L’idéologie hitlérienne se construisit
d’abord en opposition aux principes du siècle passé. En particulier, sur le
plan des idées qui nous intéressent ici, la révolution national-socialiste fut avant
tout une révolution anticapitaliste. Cette dimension était fort vive à la
naissance du parti, et elle l’avait été tout autant dans des deux systèmes qui
fournirent aux Nazis leur inspiration : le bolchevisme russe et le
fascisme italien. Comme le dira Eugen Weber, « s'il
est un point sur lequel les Fascistes et les Nationaux-Socialistes étaient
d'accord, c'est sur l'hostilité au capitalisme. » 3 Bien
que ce ne fût pas le seul point commun entre le nazisme allemand et le fascisme
italien, loin s’en faut, l’opposition au capitalisme de libre-marché est l’une
des plus évidentes.
L’anticapitalisme
formait le fond idéologique du mouvement nazi tout entier. Pour une minorité de
membres du parti il est vrai que ce n’était là qu’une dimension annexe. Pour
d’autres, dont Gregor Strasser, Joseph Goebbels, et Gottfried Feder, l’anticapitalisme
était le fondement de leur engagement politique tout entier. Pour Strasser
notamment, les choses étaient claires : la révolution national-socialiste
avait comme « condition préalable » le renversement du capitalisme et devait
signifier le « rejet du système individualiste de l’économie
capitaliste ». 4
Il faut le dire néanmoins, le capitalisme
n’était pas beaucoup soutenu en Allemagne. La droite, paradoxalement, le rejetait
presque. Pour la gauche, des socio-démocrates aux communistes, il représentait
l’ennemi à abattre, et si tous ne s’accordaient pas nécessairement sur les
moyens à mettre en place, ils étaient du moins en parfait accord quant à
l’objectif ultime. Un autre mouvement politique partageait leur anticapitalisme
radical : le parti national-socialiste d’Adolf Hitler. Lors d’un congrès
célèbre, François Mitterrand expliqua que pour être socialiste, pour mériter
l’adhésion au Parti Socialiste, il fallait rejeter énergiquement la société
capitaliste et son système économique d’exploitation. L’Allemagne du XIXe
siècle donna naissance à de nombreux hommes qui partagèrent cette haine pour le
capitalisme. Karl Marx en fut un excellent exemple ; Hitler aussi. Pour
s’en convaincre il suffit de prendre la peine de l’écouter. « Nous sommes
socialistes, clama Hitler dans un discours de 1927. Nous sommes les ennemis du
système économique capitaliste actuel, avec son exploitation des économiquement
faibles, avec ses salaires injustes, avec son évaluation indécent de l’homme
selon la richesse et la propriété, plutôt que selon la responsabilité et la
performance, et nous sommes déterminés à détruire ce système à n’importe
quelles conditions. » 5
Hitler voyait dans le capitalisme le mal
absolu. De manière logique, il considéra l’individu capitaliste, l’homme
d’affaires, comme le plus âpre et plus direct adversaire du
national-socialisme. Autant il affirmera avoir toujours reconnu que les
communistes pourraient rejoindre le Parti national-socialiste, autant, à l’inverse,
il n’imagina jamais comment des capitalistes pourraient le faire et adhérer à
son idéologie : « Nos adversaires ont tout à fait raison quand ils
disent : “Rien ne peut nous réconcilier avec le monde National-Socialiste’’.
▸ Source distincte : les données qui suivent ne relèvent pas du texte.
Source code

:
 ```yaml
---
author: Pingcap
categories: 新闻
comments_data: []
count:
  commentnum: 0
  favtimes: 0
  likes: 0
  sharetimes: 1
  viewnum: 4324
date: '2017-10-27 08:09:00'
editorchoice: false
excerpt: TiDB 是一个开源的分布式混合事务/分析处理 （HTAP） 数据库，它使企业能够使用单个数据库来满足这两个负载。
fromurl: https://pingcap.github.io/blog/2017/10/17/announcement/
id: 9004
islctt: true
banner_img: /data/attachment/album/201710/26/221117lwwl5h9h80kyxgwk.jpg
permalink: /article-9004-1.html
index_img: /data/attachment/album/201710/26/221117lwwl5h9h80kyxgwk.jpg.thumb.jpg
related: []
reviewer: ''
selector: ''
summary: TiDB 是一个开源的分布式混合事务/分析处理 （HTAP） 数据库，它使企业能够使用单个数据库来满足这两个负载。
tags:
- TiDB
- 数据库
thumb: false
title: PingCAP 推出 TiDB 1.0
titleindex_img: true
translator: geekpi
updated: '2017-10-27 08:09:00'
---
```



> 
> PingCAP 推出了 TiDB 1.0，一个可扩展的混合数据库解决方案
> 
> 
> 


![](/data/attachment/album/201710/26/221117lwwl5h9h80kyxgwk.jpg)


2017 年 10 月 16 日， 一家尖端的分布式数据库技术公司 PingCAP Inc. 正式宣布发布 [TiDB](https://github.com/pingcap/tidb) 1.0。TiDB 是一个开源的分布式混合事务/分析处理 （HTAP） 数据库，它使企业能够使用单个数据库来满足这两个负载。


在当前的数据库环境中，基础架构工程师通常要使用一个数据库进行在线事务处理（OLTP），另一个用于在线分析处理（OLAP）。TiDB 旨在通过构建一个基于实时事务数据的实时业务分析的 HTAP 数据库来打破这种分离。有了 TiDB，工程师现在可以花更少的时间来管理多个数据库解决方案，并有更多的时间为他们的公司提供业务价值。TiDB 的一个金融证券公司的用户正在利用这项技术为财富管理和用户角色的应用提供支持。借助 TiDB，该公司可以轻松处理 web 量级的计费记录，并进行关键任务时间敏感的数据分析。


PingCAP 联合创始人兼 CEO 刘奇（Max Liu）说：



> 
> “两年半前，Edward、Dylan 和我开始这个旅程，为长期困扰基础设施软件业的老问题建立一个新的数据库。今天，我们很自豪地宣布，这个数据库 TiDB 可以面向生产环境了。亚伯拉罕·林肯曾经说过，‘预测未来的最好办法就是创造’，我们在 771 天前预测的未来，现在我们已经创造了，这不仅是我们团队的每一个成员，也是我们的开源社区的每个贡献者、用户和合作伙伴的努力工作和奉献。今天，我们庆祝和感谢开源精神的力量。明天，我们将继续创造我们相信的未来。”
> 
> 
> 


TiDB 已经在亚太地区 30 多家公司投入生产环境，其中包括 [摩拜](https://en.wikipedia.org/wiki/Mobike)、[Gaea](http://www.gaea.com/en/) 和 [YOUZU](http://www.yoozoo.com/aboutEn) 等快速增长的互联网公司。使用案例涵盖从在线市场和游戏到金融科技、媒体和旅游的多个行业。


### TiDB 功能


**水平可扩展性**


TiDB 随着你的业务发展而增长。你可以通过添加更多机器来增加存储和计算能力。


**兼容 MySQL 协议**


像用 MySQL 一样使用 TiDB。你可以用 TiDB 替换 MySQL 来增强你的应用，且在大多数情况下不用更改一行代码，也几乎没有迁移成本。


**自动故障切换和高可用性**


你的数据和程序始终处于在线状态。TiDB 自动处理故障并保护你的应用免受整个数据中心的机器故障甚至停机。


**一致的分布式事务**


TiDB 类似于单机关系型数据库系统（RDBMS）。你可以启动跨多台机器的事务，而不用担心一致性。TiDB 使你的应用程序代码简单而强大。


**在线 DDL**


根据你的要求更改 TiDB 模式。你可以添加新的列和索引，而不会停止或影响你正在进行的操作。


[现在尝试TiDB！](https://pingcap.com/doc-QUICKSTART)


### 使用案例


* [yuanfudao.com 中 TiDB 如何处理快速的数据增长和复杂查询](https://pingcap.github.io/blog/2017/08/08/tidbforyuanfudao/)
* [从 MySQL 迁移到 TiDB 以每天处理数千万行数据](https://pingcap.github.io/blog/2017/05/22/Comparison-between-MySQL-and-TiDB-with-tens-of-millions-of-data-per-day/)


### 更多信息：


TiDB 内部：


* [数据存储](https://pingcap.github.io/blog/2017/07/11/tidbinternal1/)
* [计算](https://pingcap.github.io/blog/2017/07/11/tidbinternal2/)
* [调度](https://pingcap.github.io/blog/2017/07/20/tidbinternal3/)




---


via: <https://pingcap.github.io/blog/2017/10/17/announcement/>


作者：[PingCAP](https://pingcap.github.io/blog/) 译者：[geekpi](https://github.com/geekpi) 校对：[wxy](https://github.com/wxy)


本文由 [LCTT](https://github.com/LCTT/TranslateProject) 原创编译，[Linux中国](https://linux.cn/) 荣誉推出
Comment un capitaliste borné pourrait bien s’accorder avec mes principes ?
Il serait plus facile pour le Diable d’aller à l’Eglise et de se bénir d’eau
sacrée plutôt que pour ces gens de comprendre les idées que nous tenons
aujourd’hui pour des faits. » 6
A plusieurs reprises, le jeune Goebbels manifesta
aussi son anticapitalisme. En 1928, après une discussion avec un ouvrier, il évoquera
dans ses cahiers l’ « exploitation » inhérente au système économique capitaliste :
« Je suis resté un long moment encore avec le camarade Engel. C’est un
type très bien. Un travailleur allemand. Un million comme lui et l’Allemagne
serait sauvée. De nos jours, ce précieux capital est dilapidé par le
capitalisme. Engel m’a parlé du travail à la chaîne chez Ford. C’est pire que
l’esclavage. On est forcément pris d’une peine profonde en regardant la façon
dont le système assassin actuel saigne et assassine petit à petit les forces
les plus utiles du peuple allemand. C’est désespérant. » 7
Remarquons tout de même l’ironie qu’il peut y avoir à entendre un dirigeant nazi
parler d’un système « assassin » qui « saigne » le peuple, cela
d’autant plus que ce système capitaliste est justement celui qui est parvenu,
historiquement, à lui donner des moyens de vivre. Quant au soi-disant
« esclavage » dans les usines Ford, rappelons simplement que
celles-ci offraient des salaires si élevés qu’aucune autre entreprise allemande
de l’époque ne parvint jamais à l’égaler.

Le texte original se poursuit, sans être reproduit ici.